The bispecific antibody of claim 11, wherein the first antigen binding moiety that binds to human CD47 comprises:

(a) a VH domain comprising the amino acid sequence of SEQ ID NO: 37; and (b) a VL domain comprising the amino acid sequence of SEQ ID NO: 42.
The bispecific antibody of claim 11, wherein the bispecific antibody further comprises a Fc region.
The bispecific antibody of claim 16, wherein the Fc region comprises a Hinge portion, a CH3 portion and a CH2 portion.
The bispecific antibody of claim 16, wherein the Fc region further comprises domains that promote heterodimerization, preferably, the Fc region includes a knob domain and a hole domain that allow for heterodimerization of the two heavy chains, preferably, the knob domain and the hole domain are positioned in CH3 portions respectively.

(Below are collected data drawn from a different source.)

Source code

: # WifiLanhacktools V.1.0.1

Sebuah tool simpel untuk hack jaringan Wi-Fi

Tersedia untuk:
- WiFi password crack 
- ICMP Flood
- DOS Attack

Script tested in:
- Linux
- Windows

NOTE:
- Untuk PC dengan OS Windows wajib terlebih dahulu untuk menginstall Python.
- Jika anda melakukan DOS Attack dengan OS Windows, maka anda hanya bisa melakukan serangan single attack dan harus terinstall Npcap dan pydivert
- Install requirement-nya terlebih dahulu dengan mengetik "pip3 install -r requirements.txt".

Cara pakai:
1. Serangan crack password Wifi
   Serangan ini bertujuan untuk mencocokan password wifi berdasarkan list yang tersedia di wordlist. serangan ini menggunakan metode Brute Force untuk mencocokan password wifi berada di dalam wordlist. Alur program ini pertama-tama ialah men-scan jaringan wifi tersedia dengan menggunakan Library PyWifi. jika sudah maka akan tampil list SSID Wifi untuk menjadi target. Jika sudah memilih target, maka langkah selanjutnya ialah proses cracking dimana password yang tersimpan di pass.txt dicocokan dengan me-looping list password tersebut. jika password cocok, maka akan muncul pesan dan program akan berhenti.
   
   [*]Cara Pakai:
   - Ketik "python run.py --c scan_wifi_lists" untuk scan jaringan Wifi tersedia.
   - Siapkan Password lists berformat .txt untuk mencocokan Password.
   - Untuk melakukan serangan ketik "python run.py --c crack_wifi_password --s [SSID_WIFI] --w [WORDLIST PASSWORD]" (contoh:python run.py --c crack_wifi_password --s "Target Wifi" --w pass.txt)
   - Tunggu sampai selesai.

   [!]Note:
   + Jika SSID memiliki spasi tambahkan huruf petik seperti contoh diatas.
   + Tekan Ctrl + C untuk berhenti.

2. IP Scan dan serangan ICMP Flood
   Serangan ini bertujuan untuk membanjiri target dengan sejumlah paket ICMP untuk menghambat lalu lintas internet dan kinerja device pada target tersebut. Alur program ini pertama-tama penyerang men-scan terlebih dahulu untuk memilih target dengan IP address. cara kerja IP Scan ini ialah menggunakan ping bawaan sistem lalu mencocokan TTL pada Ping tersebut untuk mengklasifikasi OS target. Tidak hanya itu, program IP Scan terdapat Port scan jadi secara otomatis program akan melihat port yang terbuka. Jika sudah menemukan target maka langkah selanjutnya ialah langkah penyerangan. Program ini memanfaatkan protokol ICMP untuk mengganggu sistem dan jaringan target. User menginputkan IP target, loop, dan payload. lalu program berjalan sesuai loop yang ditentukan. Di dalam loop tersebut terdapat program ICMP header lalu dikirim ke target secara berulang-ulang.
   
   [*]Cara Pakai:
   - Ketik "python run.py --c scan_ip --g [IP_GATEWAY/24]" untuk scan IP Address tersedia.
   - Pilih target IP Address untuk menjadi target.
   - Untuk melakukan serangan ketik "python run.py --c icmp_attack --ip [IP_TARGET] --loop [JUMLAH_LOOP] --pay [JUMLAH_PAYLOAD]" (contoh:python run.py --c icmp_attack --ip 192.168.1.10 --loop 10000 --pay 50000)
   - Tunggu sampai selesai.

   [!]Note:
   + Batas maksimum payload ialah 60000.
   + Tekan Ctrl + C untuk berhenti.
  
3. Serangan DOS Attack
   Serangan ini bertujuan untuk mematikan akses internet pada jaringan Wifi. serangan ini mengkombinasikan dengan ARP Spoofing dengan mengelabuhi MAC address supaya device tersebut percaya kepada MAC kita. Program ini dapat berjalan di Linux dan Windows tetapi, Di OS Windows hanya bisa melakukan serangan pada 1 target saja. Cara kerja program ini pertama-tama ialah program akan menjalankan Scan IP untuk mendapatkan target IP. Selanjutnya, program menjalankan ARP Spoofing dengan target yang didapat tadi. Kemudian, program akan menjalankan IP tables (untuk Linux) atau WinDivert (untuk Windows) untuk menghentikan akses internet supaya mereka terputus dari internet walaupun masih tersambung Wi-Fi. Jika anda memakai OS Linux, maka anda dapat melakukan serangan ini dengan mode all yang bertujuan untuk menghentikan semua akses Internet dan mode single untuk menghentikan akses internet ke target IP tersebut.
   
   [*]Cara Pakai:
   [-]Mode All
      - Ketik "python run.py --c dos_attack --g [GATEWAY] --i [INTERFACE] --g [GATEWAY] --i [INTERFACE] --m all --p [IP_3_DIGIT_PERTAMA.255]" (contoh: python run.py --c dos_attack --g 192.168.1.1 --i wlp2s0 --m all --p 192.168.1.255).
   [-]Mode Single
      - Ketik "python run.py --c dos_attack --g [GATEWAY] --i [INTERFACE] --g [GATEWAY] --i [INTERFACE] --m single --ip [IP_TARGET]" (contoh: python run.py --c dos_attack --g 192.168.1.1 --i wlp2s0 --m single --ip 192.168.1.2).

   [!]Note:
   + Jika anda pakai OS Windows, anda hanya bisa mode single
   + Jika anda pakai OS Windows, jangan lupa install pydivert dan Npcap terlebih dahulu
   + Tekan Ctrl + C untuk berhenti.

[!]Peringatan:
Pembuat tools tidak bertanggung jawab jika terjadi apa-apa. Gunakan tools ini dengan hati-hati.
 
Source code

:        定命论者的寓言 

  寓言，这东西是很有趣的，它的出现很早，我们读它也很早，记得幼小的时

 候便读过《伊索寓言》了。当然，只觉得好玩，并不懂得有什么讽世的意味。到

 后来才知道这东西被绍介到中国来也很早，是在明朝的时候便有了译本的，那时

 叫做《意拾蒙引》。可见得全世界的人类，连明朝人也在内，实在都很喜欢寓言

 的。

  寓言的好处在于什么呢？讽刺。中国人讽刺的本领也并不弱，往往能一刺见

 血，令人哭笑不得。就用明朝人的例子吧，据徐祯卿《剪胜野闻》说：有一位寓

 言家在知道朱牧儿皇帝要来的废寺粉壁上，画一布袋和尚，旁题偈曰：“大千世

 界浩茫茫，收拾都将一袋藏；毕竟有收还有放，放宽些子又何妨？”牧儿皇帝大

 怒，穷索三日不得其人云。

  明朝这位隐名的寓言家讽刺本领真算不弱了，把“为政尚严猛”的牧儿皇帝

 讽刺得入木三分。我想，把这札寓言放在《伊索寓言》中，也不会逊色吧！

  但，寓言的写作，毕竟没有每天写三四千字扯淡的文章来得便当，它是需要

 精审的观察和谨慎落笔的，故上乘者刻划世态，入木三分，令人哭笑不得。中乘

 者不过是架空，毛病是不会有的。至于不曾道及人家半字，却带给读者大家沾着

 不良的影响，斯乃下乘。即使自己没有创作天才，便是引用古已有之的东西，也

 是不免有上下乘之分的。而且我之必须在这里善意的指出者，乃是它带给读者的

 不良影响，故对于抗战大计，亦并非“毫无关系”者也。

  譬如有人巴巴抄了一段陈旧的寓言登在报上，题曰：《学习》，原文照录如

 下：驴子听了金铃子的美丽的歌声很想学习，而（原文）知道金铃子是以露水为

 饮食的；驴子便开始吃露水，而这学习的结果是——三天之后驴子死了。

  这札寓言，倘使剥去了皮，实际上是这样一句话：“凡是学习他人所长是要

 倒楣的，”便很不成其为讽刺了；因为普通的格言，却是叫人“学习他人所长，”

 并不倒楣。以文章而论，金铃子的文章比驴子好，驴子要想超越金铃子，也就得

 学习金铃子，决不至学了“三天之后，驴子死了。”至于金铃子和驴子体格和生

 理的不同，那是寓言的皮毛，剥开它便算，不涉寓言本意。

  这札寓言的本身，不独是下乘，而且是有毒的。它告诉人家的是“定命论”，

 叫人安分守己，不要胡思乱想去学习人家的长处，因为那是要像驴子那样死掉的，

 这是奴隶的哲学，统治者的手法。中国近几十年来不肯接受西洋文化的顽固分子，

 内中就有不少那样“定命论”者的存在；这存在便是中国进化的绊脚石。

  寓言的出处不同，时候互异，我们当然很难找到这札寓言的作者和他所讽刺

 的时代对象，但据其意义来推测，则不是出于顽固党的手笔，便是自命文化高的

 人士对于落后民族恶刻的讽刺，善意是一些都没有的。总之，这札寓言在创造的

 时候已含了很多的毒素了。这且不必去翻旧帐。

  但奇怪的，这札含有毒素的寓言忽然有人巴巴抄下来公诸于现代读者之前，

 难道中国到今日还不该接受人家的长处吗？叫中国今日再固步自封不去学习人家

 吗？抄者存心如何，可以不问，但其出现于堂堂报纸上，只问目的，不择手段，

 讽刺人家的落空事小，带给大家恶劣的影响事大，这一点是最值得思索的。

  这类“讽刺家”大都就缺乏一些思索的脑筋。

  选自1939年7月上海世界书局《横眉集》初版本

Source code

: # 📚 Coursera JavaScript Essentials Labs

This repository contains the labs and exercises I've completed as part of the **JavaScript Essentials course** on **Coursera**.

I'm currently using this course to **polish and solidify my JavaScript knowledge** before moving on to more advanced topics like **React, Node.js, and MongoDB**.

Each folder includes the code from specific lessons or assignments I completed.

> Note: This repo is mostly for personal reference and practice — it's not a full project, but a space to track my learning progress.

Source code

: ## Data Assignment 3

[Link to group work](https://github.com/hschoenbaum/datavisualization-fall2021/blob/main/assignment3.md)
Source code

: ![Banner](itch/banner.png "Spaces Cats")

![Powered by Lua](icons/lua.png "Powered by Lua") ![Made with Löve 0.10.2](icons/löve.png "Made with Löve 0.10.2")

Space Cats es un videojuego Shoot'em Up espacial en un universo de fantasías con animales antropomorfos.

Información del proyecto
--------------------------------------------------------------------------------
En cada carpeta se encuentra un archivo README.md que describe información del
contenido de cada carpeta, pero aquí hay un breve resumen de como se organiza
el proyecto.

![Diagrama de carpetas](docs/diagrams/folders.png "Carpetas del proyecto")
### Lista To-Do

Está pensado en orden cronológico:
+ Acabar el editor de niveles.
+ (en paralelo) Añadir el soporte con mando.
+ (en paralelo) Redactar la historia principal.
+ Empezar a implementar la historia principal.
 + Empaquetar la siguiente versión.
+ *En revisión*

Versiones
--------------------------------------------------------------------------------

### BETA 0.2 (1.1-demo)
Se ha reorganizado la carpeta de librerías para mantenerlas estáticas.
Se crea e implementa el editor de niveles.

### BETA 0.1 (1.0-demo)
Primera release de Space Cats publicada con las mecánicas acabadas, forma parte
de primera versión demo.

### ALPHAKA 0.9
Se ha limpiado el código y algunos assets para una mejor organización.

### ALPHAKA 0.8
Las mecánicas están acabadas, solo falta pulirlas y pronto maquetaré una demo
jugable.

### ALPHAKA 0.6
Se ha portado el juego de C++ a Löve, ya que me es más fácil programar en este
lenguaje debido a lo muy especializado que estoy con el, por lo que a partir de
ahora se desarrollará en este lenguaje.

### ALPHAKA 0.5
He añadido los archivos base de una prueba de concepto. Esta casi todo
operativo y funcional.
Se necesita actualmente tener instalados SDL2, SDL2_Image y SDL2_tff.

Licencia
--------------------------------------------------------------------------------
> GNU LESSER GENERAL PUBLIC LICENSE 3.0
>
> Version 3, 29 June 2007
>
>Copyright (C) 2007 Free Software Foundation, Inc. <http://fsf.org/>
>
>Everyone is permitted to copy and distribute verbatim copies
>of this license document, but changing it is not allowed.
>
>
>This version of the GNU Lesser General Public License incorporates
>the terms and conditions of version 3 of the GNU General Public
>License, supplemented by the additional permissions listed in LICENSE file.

The bispecific antibody of claim 18, wherein the knob domain has the knob mutations, and the hole domain has the hole mutations, preferably, the knob mutations are T366W and S354C, and the hole mutations are Y407V, L368A, T366S and Y349C.
The bispecific antibody of claim 11, which has a CH1 portion and a CL portion, preferably, CH1 portion and a CL portion are replaced by each other.
The bispecific antibody of claim 11, which comprises a knob chain (HC1 chain) and a hole chain (HC2 chain) , wherein the knob chain comprises the first antigen binding moiety, CH1 portion, hinge portion, CH2 portion and CH3 region, and the hole chain comprises the second antigen binding moiety, CL portion, Hinge portion, CH2 portion and CH3 portion, preferably, the bispecific antibody further comprises LC1 portion comprising VL and CL, and LC2 portion comprising VL and CH1.
The bispecific antibody of claim 11, which comprises HC1 having the amino acid sequence of SEQ ID NO: 49, LC1 portion having the amino acid sequence of SEQ ID NO: 50, HC2 having the amino acid sequence of SEQ ID NO: 51, and LC2 portion having the amino acid sequence of SEQ ID NO: 52, and HC1 and HC2 are interlinked by three disulfide bonds and in a knob-into-hole way, and LC1 and LC2 attached to HC1 and HC2 respectively by a disulfide bond.
Use of the bispecific antibody of any one of claims 11-22 for treating HCC.